PROF. HEILPRIN's latest volume on Martinique is chiefly remarkable for the beautiful photographic plates with which it is illustrated; they give an excellent idea of the features of the great tower of solid lava which for nearly three years has been the centre of interest in the crater of Pelée. One of these plates, however (No. xi), seems to have been accidentally printed upside down. In the accompanying text there is an account of the author's fourth visit to the volcano in June, 1903, and a good deal of somewhat discursive matter regarding the lessons to be learnt from the recent eruptions. The number of points which are still unsettled concerning the mechanism of the explosions and the concomitant phenomena is very large, and the author shows a wise caution in dealing with some of them. He advances the opinion that the tower of Pelée is a volcanic core of ancient consolidation, and not an extrusion of solidified new lava, as the French observers believe. We cannot believe this is at all likely to obtain general acceptance. J. S. F. Experimental Researches on the Flow of Steam Through Nozzles and Orifices. By A. Rateau. Translated by H. Boyd Brydon. Pp. iv +76. (London: Constable and Co., Ltd., 1905.) Price 4s. 6d.

net.

THE laws of flow of steam are of much importance in the design of turbines. A clear sketch is given of the theory, and then an account of an excellent experimental research to determine the values of the constants. Amongst previous experiments, those of Napier are English, not American as the author states. The novelty in M. Rateau's method is the use of an ejector condenser for condensing the steam. The rise of temperature, which is easily measured, gives the quantity of steam condensed. The errors of the method, especially that due to entrained water, are carefully examined. Convergent nozzles and a thin plate orifice were used. The results are compared with those by Hirn on air, and close agreement is found. In a note, the complex phenomenon of the discharge of hot water just on the point of evaporating is examined.
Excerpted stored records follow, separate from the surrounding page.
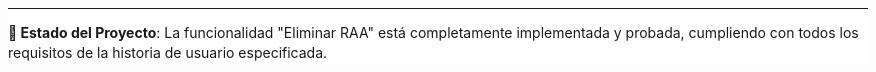 
---

**🎯 Estado del Proyecto**: La funcionalidad "Eliminar RAA" está completamente implementada y probada, cumpliendo con todos los requisitos de la historia de usuario especificada.
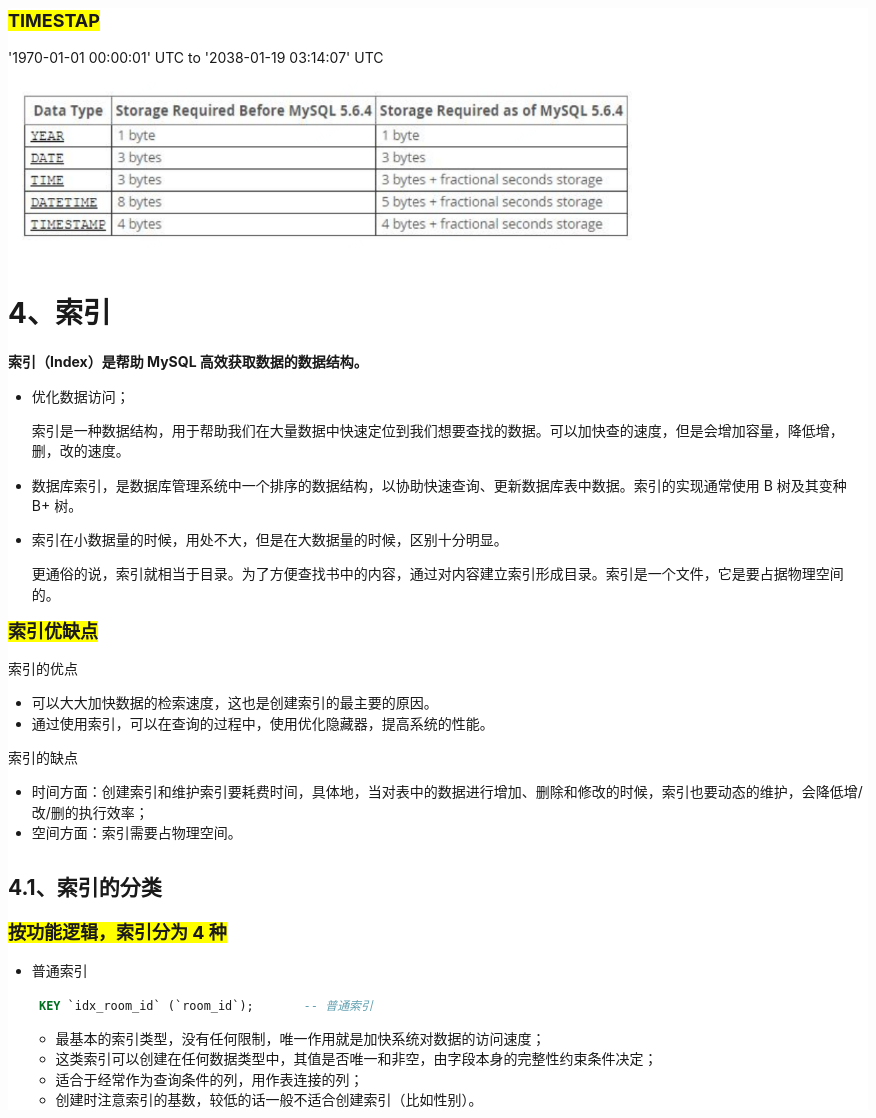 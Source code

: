 <font size=4 style="font-weight:bold;background:yellow;">TIMESTAP</font>

'1970-01-01 00:00:01' UTC to '2038-01-19 03:14:07' UTC

<img src="mysql/image-20220725142927446.png" alt="image-20220725142927446" style="zoom:67%;" />

# 4、索引

**索引（Index）是帮助 MySQL 高效获取数据的数据结构。**

- 优化数据访问；

  索引是一种数据结构，用于帮助我们在大量数据中快速定位到我们想要查找的数据。可以加快查的速度，但是会增加容量，降低增，删，改的速度。

- 数据库索引，是数据库管理系统中一个排序的数据结构，以协助快速查询、更新数据库表中数据。索引的实现通常使用 B 树及其变种 B+ 树。

- 索引在小数据量的时候，用处不大，但是在大数据量的时候，区别十分明显。

  更通俗的说，索引就相当于目录。为了方便查找书中的内容，通过对内容建立索引形成目录。索引是一个文件，它是要占据物理空间的。

<font size=4 style="font-weight:bold;background:yellow;">索引优缺点</font>

索引的优点

- 可以大大加快数据的检索速度，这也是创建索引的最主要的原因。
- 通过使用索引，可以在查询的过程中，使用优化隐藏器，提高系统的性能。

索引的缺点

- 时间方面：创建索引和维护索引要耗费时间，具体地，当对表中的数据进行增加、删除和修改的时候，索引也要动态的维护，会降低增/改/删的执行效率；
- 空间方面：索引需要占物理空间。

## 4.1、索引的分类

<font size=4 style="font-weight:bold;background:yellow;">按功能逻辑，索引分为 4 种</font>

- 普通索引

  ```sql
   KEY `idx_room_id` (`room_id`);		-- 普通索引
  ```

  - 最基本的索引类型，没有任何限制，唯一作用就是加快系统对数据的访问速度；
  - 这类索引可以创建在任何数据类型中，其值是否唯一和非空，由字段本身的完整性约束条件决定；
  - 适合于经常作为查询条件的列，用作表连接的列；
  - 创建时注意索引的基数，较低的话一般不适合创建索引（比如性别）。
The translation is clear. It is, however, a defect, for English readers, that the principal formulæ are left as given by the author in foreign units. The book is essentially one for practical use, and it would have added much to the convenience of engineers if other formulæ than the one on p. 6 had been given in English units.

Introductory Mathematics.
Pp. vi+ 151. (London: Blackie and Son, Ltd., 1905.)
Price 2s.

IN Mr. Morgan's Introductory Mathematics the view of the author is that as soon as a boy knows decimal and vulgar fractions he should begin a mixed course of elementary practical mathematics comprising algebra, geometry, and squared-paper work, developed as a whole in mutual dependence, leading up through the manipulation of formulæ to the solution of problems involving simultaneous simple equations and giving a knowledge of the fundamental facts of geometry with a training in practical applications such as the plotting of graphs and of figures to scale, and the finding of simple areas and volumes. This scheme, ignoring the old water-tight compartment system, is a good one. The chapters on algebra and geometry usually alternate, and the work progresses on natural and easy lines, with illustrations of every-day interest. The author might with advantage have carried the idea still further and have brought in computations from quantitative experimental work in the laboratory, involving the use of the balance and measuring flask, and perhaps an investigation of the action of forces at a point. There are some minor defects, such as an occasional lack of precision in a statement, bad perspective in several of the figures, the use of a graph to give a forecast of population fifty years hence, &c. But the treatment of the subject as a whole is very satisfactory; there is a good collection of exercises, and the book is well suited to its purpose.

LETTERS TO THE EDITOR.

[The Editor does not hold himself responsible for opinions expressed by his correspondents. Neither can he undertake to return, or to correspond with the writers of, rejected manuscripts intended for this or any other part of NATURE. No notice is taken of anonymous communications.] The Dynamical Theory of Gases and of Radiation. LORD RAYLEIGH, in a letter which appears in NATURE of May 18, opens up the general question of the applicability of the theorem of equipartition to the energy of the ether. As the discussion has arisen out of my

Theory of Gases," may I, by way of personal explanation, say that although I was fully alive to the questions referred to in this letter when writing my book, yet it seemed to me better not to drag the whole subject of radiation into a book on gases, but to reserve it for subsequent discussion? Since then I have written two papers in which questions similar to those raised by Lord Rayleigh are discussed from different aspects, but as neither of these papers is yet in print, I ask for space for a short reply explaining how my contentions bear on the special points raised by Lord Rayleigh's letter.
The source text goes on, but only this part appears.